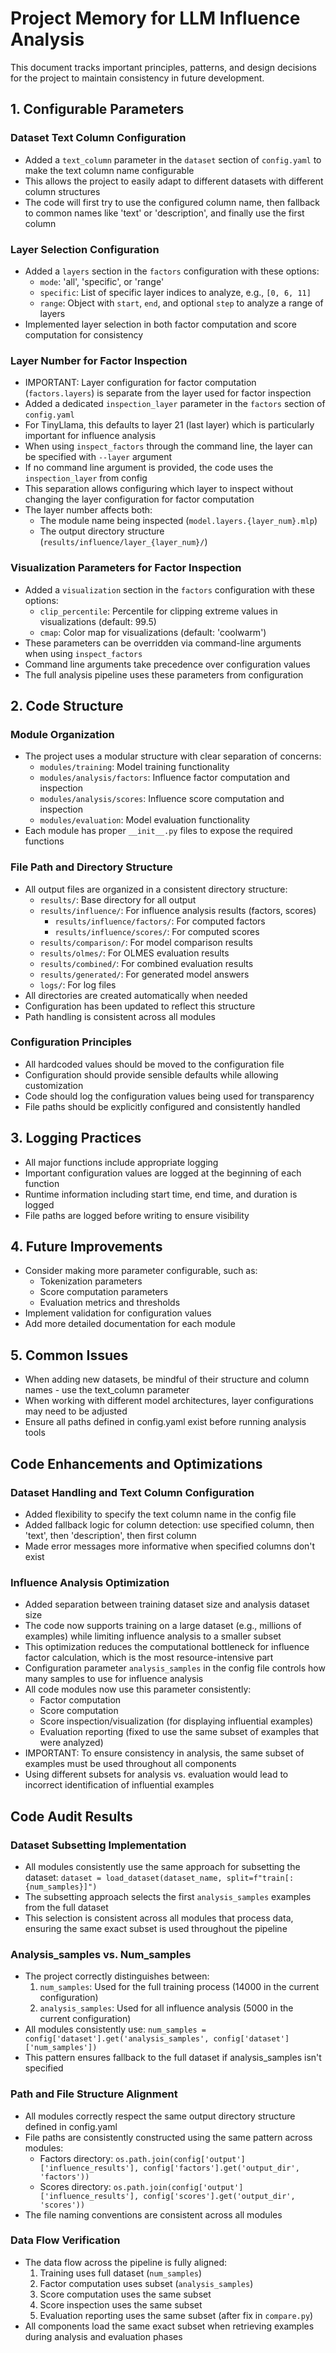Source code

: # Project Memory for LLM Influence Analysis

This document tracks important principles, patterns, and design decisions for the project to maintain consistency in future development.

## 1. Configurable Parameters

### Dataset Text Column Configuration
- Added a `text_column` parameter in the `dataset` section of `config.yaml` to make the text column name configurable
- This allows the project to easily adapt to different datasets with different column structures
- The code will first try to use the configured column name, then fallback to common names like 'text' or 'description', and finally use the first column

### Layer Selection Configuration
- Added a `layers` section in the `factors` configuration with these options:
  - `mode`: 'all', 'specific', or 'range'
  - `specific`: List of specific layer indices to analyze, e.g., `[0, 6, 11]`
  - `range`: Object with `start`, `end`, and optional `step` to analyze a range of layers
- Implemented layer selection in both factor computation and score computation for consistency

### Layer Number for Factor Inspection
- IMPORTANT: Layer configuration for factor computation (`factors.layers`) is separate from the layer used for factor inspection
- Added a dedicated `inspection_layer` parameter in the `factors` section of `config.yaml`
- For TinyLlama, this defaults to layer 21 (last layer) which is particularly important for influence analysis
- When using `inspect_factors` through the command line, the layer can be specified with `--layer` argument
- If no command line argument is provided, the code uses the `inspection_layer` from config
- This separation allows configuring which layer to inspect without changing the layer configuration for factor computation
- The layer number affects both:
  - The module name being inspected (`model.layers.{layer_num}.mlp`)
  - The output directory structure (`results/influence/layer_{layer_num}/`)

### Visualization Parameters for Factor Inspection
- Added a `visualization` section in the `factors` configuration with these options:
  - `clip_percentile`: Percentile for clipping extreme values in visualizations (default: 99.5)
  - `cmap`: Color map for visualizations (default: 'coolwarm')
- These parameters can be overridden via command-line arguments when using `inspect_factors`
- Command line arguments take precedence over configuration values
- The full analysis pipeline uses these parameters from configuration

## 2. Code Structure

### Module Organization
- The project uses a modular structure with clear separation of concerns:
  - `modules/training`: Model training functionality 
  - `modules/analysis/factors`: Influence factor computation and inspection
  - `modules/analysis/scores`: Influence score computation and inspection
  - `modules/evaluation`: Model evaluation functionality
- Each module has proper `__init__.py` files to expose the required functions

### File Path and Directory Structure
- All output files are organized in a consistent directory structure:
  - `results/`: Base directory for all output
  - `results/influence/`: For influence analysis results (factors, scores)
    - `results/influence/factors/`: For computed factors
    - `results/influence/scores/`: For computed scores
  - `results/comparison/`: For model comparison results
  - `results/olmes/`: For OLMES evaluation results
  - `results/combined/`: For combined evaluation results
  - `results/generated/`: For generated model answers
  - `logs/`: For log files
- All directories are created automatically when needed
- Configuration has been updated to reflect this structure
- Path handling is consistent across all modules

### Configuration Principles
- All hardcoded values should be moved to the configuration file
- Configuration should provide sensible defaults while allowing customization
- Code should log the configuration values being used for transparency
- File paths should be explicitly configured and consistently handled

## 3. Logging Practices
- All major functions include appropriate logging
- Important configuration values are logged at the beginning of each function
- Runtime information including start time, end time, and duration is logged
- File paths are logged before writing to ensure visibility

## 4. Future Improvements
- Consider making more parameter configurable, such as:
  - Tokenization parameters
  - Score computation parameters
  - Evaluation metrics and thresholds
- Implement validation for configuration values
- Add more detailed documentation for each module

## 5. Common Issues
- When adding new datasets, be mindful of their structure and column names - use the text_column parameter
- When working with different model architectures, layer configurations may need to be adjusted
- Ensure all paths defined in config.yaml exist before running analysis tools

## Code Enhancements and Optimizations

### Dataset Handling and Text Column Configuration

- Added flexibility to specify the text column name in the config file
- Added fallback logic for column detection: use specified column, then 'text', then 'description', then first column
- Made error messages more informative when specified columns don't exist

### Influence Analysis Optimization

- Added separation between training dataset size and analysis dataset size
- The code now supports training on a large dataset (e.g., millions of examples) while limiting influence analysis to a smaller subset
- This optimization reduces the computational bottleneck for influence factor calculation, which is the most resource-intensive part
- Configuration parameter `analysis_samples` in the config file controls how many samples to use for influence analysis
- All code modules now use this parameter consistently:
  - Factor computation
  - Score computation
  - Score inspection/visualization (for displaying influential examples)
  - Evaluation reporting (fixed to use the same subset of examples that were analyzed)
- IMPORTANT: To ensure consistency in analysis, the same subset of examples must be used throughout all components
- Using different subsets for analysis vs. evaluation would lead to incorrect identification of influential examples

## Code Audit Results

### Dataset Subsetting Implementation
- All modules consistently use the same approach for subsetting the dataset: `dataset = load_dataset(dataset_name, split=f"train[:{num_samples}]")`
- The subsetting approach selects the first `analysis_samples` examples from the full dataset
- This selection is consistent across all modules that process data, ensuring the same exact subset is used throughout the pipeline

### Analysis_samples vs. Num_samples
- The project correctly distinguishes between:
  1. `num_samples`: Used for the full training process (14000 in the current configuration)
  2. `analysis_samples`: Used for all influence analysis (5000 in the current configuration)
- All modules consistently use: `num_samples = config['dataset'].get('analysis_samples', config['dataset']['num_samples'])`
- This pattern ensures fallback to the full dataset if analysis_samples isn't specified

### Path and File Structure Alignment
- All modules correctly respect the same output directory structure defined in config.yaml
- File paths are consistently constructed using the same pattern across modules:
  - Factors directory: `os.path.join(config['output']['influence_results'], config['factors'].get('output_dir', 'factors'))`
  - Scores directory: `os.path.join(config['output']['influence_results'], config['scores'].get('output_dir', 'scores'))`
- The file naming conventions are consistent across all modules

### Data Flow Verification
- The data flow across the pipeline is fully aligned:
  1. Training uses full dataset (`num_samples`)
  2. Factor computation uses subset (`analysis_samples`)
  3. Score computation uses the same subset
  4. Score inspection uses the same subset
  5. Evaluation reporting uses the same subset (after fix in `compare.py`)
- All components load the same exact subset when retrieving examples during analysis and evaluation phases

### Goal of the exercise
Retype exactly the lines above, from the one with "- When working" through the one with "- This optimization", inclusive.

### Answer to this exercise
- When working with different model architectures, layer configurations may need to be adjusted
- Ensure all paths defined in config.yaml exist before running analysis tools

## Code Enhancements and Optimizations

### Dataset Handling and Text Column Configuration

- Added flexibility to specify the text column name in the config file
- Added fallback logic for column detection: use specified column, then 'text', then 'description', then first column
- Made error messages more informative when specified columns don't exist

### Influence Analysis Optimization

- Added separation between training dataset size and analysis dataset size
- The code now supports training on a large dataset (e.g., millions of examples) while limiting influence analysis to a smaller subset
- This optimization reduces the computational bottleneck for influence factor calculation, which is the most resource-intensive part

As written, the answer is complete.